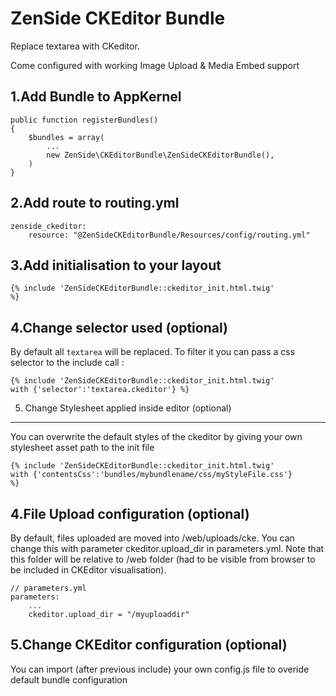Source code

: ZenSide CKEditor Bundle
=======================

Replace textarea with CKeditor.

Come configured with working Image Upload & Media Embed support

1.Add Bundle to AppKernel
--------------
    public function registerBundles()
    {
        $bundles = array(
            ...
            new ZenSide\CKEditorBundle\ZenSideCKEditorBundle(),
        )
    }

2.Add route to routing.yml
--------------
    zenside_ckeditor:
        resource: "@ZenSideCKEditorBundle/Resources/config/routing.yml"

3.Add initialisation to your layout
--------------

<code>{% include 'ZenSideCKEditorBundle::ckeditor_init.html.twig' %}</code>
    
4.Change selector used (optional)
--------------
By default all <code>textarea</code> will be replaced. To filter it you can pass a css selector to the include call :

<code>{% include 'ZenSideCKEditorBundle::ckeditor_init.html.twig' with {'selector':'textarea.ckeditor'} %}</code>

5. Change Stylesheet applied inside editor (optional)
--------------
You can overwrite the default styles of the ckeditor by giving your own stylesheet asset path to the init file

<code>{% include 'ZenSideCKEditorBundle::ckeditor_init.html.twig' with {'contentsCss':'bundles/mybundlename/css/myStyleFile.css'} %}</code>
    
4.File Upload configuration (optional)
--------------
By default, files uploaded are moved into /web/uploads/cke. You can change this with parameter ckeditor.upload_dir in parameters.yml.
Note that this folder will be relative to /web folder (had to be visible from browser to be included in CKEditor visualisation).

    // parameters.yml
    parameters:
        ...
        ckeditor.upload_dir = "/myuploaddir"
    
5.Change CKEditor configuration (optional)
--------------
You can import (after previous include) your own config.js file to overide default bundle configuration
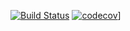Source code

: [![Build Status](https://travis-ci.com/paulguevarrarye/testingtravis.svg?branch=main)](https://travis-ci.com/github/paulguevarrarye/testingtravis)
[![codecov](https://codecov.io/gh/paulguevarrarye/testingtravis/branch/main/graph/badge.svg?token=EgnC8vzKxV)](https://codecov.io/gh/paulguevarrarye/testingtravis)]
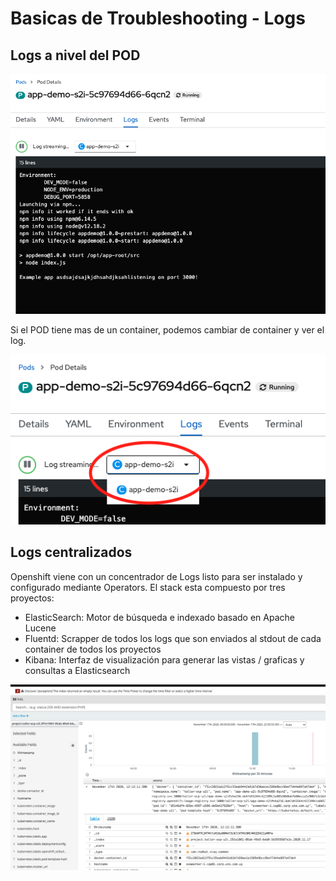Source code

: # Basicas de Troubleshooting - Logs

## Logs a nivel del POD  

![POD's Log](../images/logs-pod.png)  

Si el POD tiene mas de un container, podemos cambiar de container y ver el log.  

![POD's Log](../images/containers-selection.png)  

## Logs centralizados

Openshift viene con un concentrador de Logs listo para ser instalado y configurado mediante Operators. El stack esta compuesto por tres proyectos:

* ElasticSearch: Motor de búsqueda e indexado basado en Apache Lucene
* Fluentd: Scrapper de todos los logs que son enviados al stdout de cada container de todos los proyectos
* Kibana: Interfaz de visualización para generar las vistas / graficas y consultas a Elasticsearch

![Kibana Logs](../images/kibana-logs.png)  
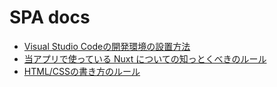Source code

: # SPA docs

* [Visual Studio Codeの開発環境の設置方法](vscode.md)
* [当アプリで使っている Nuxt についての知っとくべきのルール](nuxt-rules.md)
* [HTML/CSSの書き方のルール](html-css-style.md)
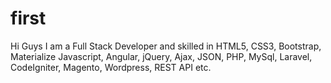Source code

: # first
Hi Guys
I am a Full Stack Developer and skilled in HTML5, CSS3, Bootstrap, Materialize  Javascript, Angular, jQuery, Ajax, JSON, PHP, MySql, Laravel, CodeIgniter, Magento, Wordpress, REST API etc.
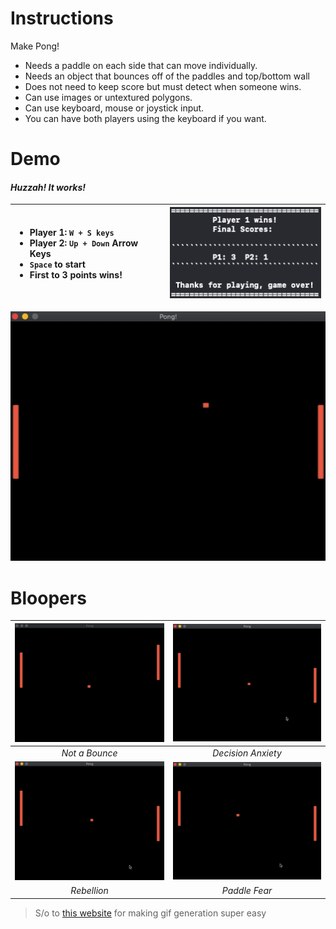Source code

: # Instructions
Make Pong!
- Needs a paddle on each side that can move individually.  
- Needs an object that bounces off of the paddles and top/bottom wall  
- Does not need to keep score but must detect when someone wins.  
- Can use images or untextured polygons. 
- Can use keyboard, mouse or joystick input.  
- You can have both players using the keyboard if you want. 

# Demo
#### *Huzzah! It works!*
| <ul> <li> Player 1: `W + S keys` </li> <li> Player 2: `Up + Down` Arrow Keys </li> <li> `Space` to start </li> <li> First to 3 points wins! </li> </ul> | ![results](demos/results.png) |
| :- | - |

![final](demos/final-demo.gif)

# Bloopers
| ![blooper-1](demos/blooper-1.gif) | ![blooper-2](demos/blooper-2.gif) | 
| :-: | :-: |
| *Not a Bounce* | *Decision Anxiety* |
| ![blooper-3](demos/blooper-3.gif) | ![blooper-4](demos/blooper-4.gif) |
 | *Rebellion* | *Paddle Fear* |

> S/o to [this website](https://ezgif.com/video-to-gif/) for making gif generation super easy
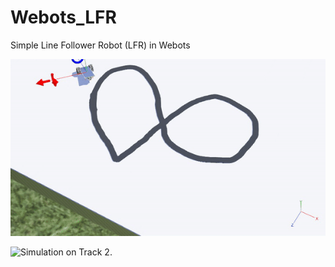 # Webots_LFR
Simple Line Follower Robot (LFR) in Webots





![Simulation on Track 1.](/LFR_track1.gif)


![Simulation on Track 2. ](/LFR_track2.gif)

TASK ITEM:
If a line above includes the string "routing", pick it out.

SOLUTION TO THIS PROBLEM:
2.Add route to routing.yml
        resource: "@ZenSideCKEditorBundle/Resources/config/routing.yml"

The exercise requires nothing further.